Dzięki niemu Argentyńczycy są już w 1/8 finału. „Co by to było, gdyby go nie było” – drapią się po głowach kibice w kraju.
Argentyńczycy nie zachwycają. Na razie. Ale, jak na razie, swój plan wykonali w 100 procentach. Wygrali pierwszy i drugi mecz. To „na razie” jest tu bardzo na miejscu. Nie raz już mistrzem świata zostawała drużyna, która rozpędzała się wolno, nie od razu rzucała wszystkich na kolana. Może to przypadek Argentyny?

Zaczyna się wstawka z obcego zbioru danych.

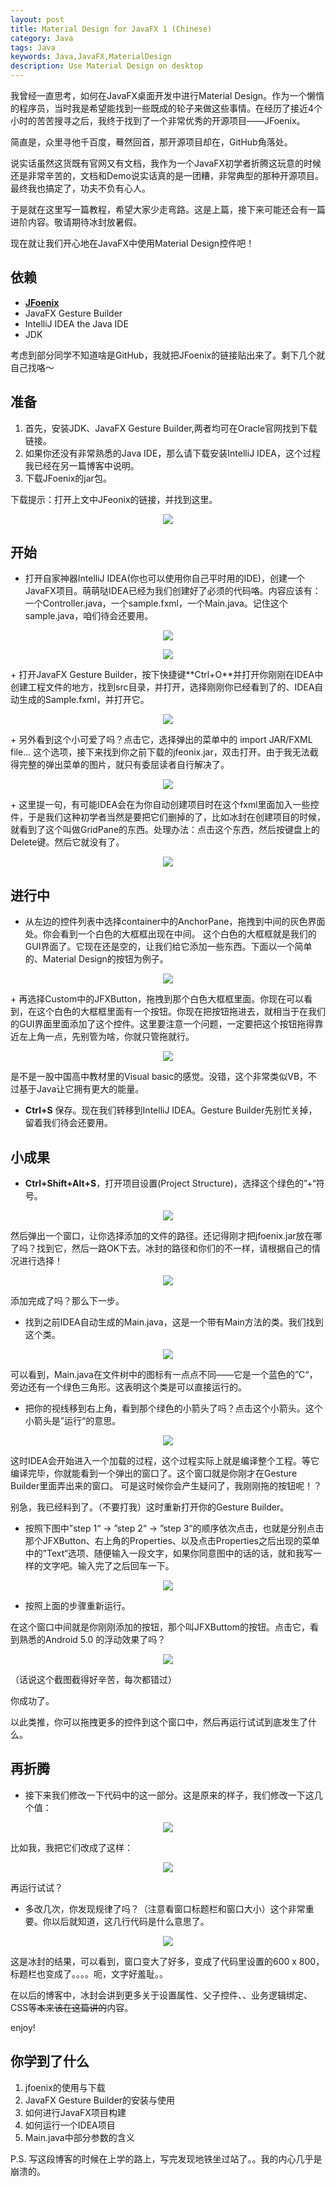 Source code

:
 ```yaml
---
layout: post
title: Material Design for JavaFX 1 (Chinese)
category: Java
tags: Java
keywords: Java,JavaFX,MaterialDesign
description: Use Material Design on desktop
---
```


我曾经一直思考，如何在JavaFX桌面开发中进行Material Design。作为一个懒惰的程序员，当时我是希望能找到一些既成的轮子来做这些事情。在经历了接近4个小时的苦苦搜寻之后，我终于找到了一个非常优秀的开源项目——JFoenix。

简直是，众里寻他千百度，蓦然回首，那开源项目却在，GitHub角落处。

说实话虽然这货既有官网又有文档，我作为一个JavaFX初学者折腾这玩意的时候还是非常辛苦的，文档和Demo说实话真的是一团糟，非常典型的那种开源项目。最终我也搞定了，功夫不负有心人。

于是就在这里写一篇教程，希望大家少走弯路。这是上篇，接下来可能还会有一篇进阶内容。敬请期待冰封放暑假。

现在就让我们开心地在JavaFX中使用Material Design控件吧！

## 依赖

+ **[JFoenix](https://github.com/jfoenixadmin/JFoenix)**
+ JavaFX Gesture Builder
+ IntelliJ IDEA the Java IDE
+ JDK

考虑到部分同学不知道啥是GitHub，我就把JFoenix的链接贴出来了。剩下几个就自己找咯～

## 准备

1. 首先，安装JDK、JavaFX Gesture Builder,两者均可在Oracle官网找到下载链接。
1. 如果你还没有非常熟悉的Java IDE，那么请下载安装IntelliJ IDEA，这个过程我已经在另一篇博客中说明。
1. 下载JFoenix的jar包。

下载提示：打开上文中JFeonix的链接，并找到这里。

<center>
    <p><img src="/../../../assets/images/java/javafx1/0.png" align="center"></p>
</center>

## 开始

+ 打开自家神器IntelliJ IDEA(你也可以使用你自己平时用的IDE)，创建一个JavaFX项目。萌萌哒IDEA已经为我们创建好了必须的代码咯。内容应该有：一个Controller.java，一个sample.fxml，一个Main.java。记住这个sample.java，咱们待会还要用。
<center>
    <p><img src="/../../../assets/images/java/javafx1/1.png" align="center"></p>    <p><img src="/../../../assets/images/java/javafx1/2.png" align="center"></p>
</center>
+ 打开JavaFX Gesture Builder，按下快捷键**Ctrl+O**并打开你刚刚在IDEA中创建工程文件的地方，找到src目录，并打开，选择刚刚你已经看到了的、IDEA自动生成的Sample.fxml，并打开它。
<center>
    <p><img src="/../../../assets/images/java/javafx1/3.png" align="center"></p>
</center>
+ 另外看到这个小可爱了吗？点击它，选择弹出的菜单中的 import JAR/FXML file... 这个选项，接下来找到你之前下载的jfeonix.jar，双击打开。由于我无法截得完整的弹出菜单的图片，就只有委屈读者自行解决了。
<center>
    <p><img src="/../../../assets/images/java/javafx1/4.png" align="center"></p>
</center>
+ 这里提一句，有可能IDEA会在为你自动创建项目时在这个fxml里面加入一些控件，于是我们这种初学者当然是要把它们删掉的了，比如冰封在创建项目的时候，就看到了这个叫做GridPane的东西。处理办法：点击这个东西，然后按键盘上的Delete键。然后它就没有了。
<center>
    <p><img src="/../../../assets/images/java/javafx1/7.png" align="center"></p>
</center>

## 进行中
+ 从左边的控件列表中选择container中的AnchorPane，拖拽到中间的灰色界面处。你会看到一个白色的大框框出现在中间。 这个白色的大框框就是我们的GUI界面了。它现在还是空的，让我们给它添加一些东西。下面以一个简单的、Material Design的按钮为例子。
<center>
    <p><img src="/../../../assets/images/java/javafx1/5.png" align="center"></p>
</center>
+ 再选择Custom中的JFXButton，拖拽到那个白色大框框里面。你现在可以看到，在这个白色的大框框里面有一个按钮。你现在把按钮拖进去，就相当于在我们的GUI界面里面添加了这个控件。这里要注意一个问题，一定要把这个按钮拖得靠近左上角一点，先别管为啥，你就只管拖就行。
<center>
    <p><img src="/../../../assets/images/java/javafx1/6.png" align="center"></p>
</center>
是不是一股中国高中教材里的Visual basic的感觉。没错，这个非常类似VB，不过基于Java让它拥有更大的能量。

+ **Ctrl+S** 保存。现在我们转移到IntelliJ IDEA。Gesture Builder先别忙关掉，留着我们待会还要用。

## 小成果

+ **Ctrl+Shift+Alt+S**，打开项目设置(Project Structure)，选择这个绿色的”+“符号。
<center>
    <p><img src="/../../../assets/images/java/javafx1/10.png" align="center"></p>
</center>
然后弹出一个窗口，让你选择添加的文件的路径。还记得刚才把jfoenix.jar放在哪了吗？找到它，然后一路OK下去。冰封的路径和你们的不一样，请根据自己的情况进行选择！
<center>
    <p><img src="/../../../assets/images/java/javafx1/11.png" align="center"></p>
</center>
添加完成了吗？那么下一步。

+ 找到之前IDEA自动生成的Main.java，这是一个带有Main方法的类。我们找到这个类。
<center>
    <p><img src="/../../../assets/images/java/javafx1/8.png" align="center"></p>
</center>
可以看到，Main.java在文件树中的图标有一点点不同——它是一个蓝色的”C“，旁边还有一个绿色三角形。这表明这个类是可以直接运行的。

+ 把你的视线移到右上角，看到那个绿色的小箭头了吗？点击这个小箭头。这个小箭头是”运行“的意思。
<center>
    <p><img src="/../../../assets/images/java/javafx1/9.png" align="center"></p>
</center>

这时IDEA会开始进入一个加载的过程，这个过程实际上就是编译整个工程。等它编译完毕，你就能看到一个弹出的窗口了。这个窗口就是你刚才在Gesture Builder里面弄出来的窗口。
可是这时候你会产生疑问了，我刚刚拖的按钮呢！？

别急，我已经料到了。（不要打我）这时重新打开你的Gesture Builder。

+ 按照下图中”step 1“ -> ”step 2“ -> ”step 3“的顺序依次点击，也就是分别点击那个JFXButton、右上角的Properties、以及点击Properties之后出现的菜单中的”Text“选项、随便输入一段文字，如果你同意图中的话的话，就和我写一样的文字吧。输入完了之后回车一下。
<center>
    <p><img src="/../../../assets/images/java/javafx1/12.png" align="center"></p>
</center>

+ 按照上面的步骤重新运行。

在这个窗口中间就是你刚刚添加的按钮，那个叫JFXButtom的按钮。点击它，看到熟悉的Android 5.0 的浮动效果了吗？
<center>
    <p><img src="/../../../assets/images/java/javafx1/13.png" align="center"></p>
</center>

（话说这个截图截得好辛苦，每次都错过）

你成功了。

以此类推，你可以拖拽更多的控件到这个窗口中，然后再运行试试到底发生了什么。

## 再折腾

+ 接下来我们修改一下代码中的这一部分。这是原来的样子，我们修改一下这几个值：
<center>
    <p><img src="/../../../assets/images/java/javafx1/14.png" align="center"></p>
</center>
比如我，我把它们改成了这样：
<center>
    <p><img src="/../../../assets/images/java/javafx1/15.png" align="center"></p>
</center>
再运行试试？

+ 多改几次，你发现规律了吗？（注意看窗口标题栏和窗口大小）这个非常重要。你以后就知道，这几行代码是什么意思了。
<center>
    <p><img src="/../../../assets/images/java/javafx1/16.png" align="center"></p>
</center>
这是冰封的结果，可以看到，窗口变大了好多，变成了代码里设置的600 x 800，标题栏也变成了。。。。呃，文字好羞耻。。

在以后的博客中，冰封会讲到更多关于设置属性、父子控件、、业务逻辑绑定、CSS等~~本来该在这篇讲的~~内容。

enjoy!

## 你学到了什么
1. jfoenix的使用与下载
1. JavaFX Gesture Builder的安装与使用
1. 如何进行JavaFX项目构建
1. 如何运行一个IDEA项目
1. Main.java中部分参数的含义

P.S. 写这段博客的时候在上学的路上，写完发现地铁坐过站了。。我的内心几乎是崩溃的。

Tyle że Messi jest w Brazylii bardzo samotny. I nie chodzi tylko o to, że tęskni za swoim synkiem Thiago, o czym pisał na portalu społecznościowym. Aby jego drużyna wygrała, w najważniejszych momentach musiał brać grę na własne barki. Dotąd występ Argentyńczyków to przebój jednego asa (pisaliśmy w „Małym Gościu” o wszystkich asach ataku Argentyny kilka miesięcy temu). Jeśli koledzy Messiego się obudzą, a najlepszy strzelec będzie dalej tak skuteczny, ta drużyna będzie miała wielkie szanse na sukces.
A już 24 czerwca Leo Messi świętuje 27. urodziny! Dzień później zagra przeciwko Nigerii. Ile bramek sobie sprezentuje?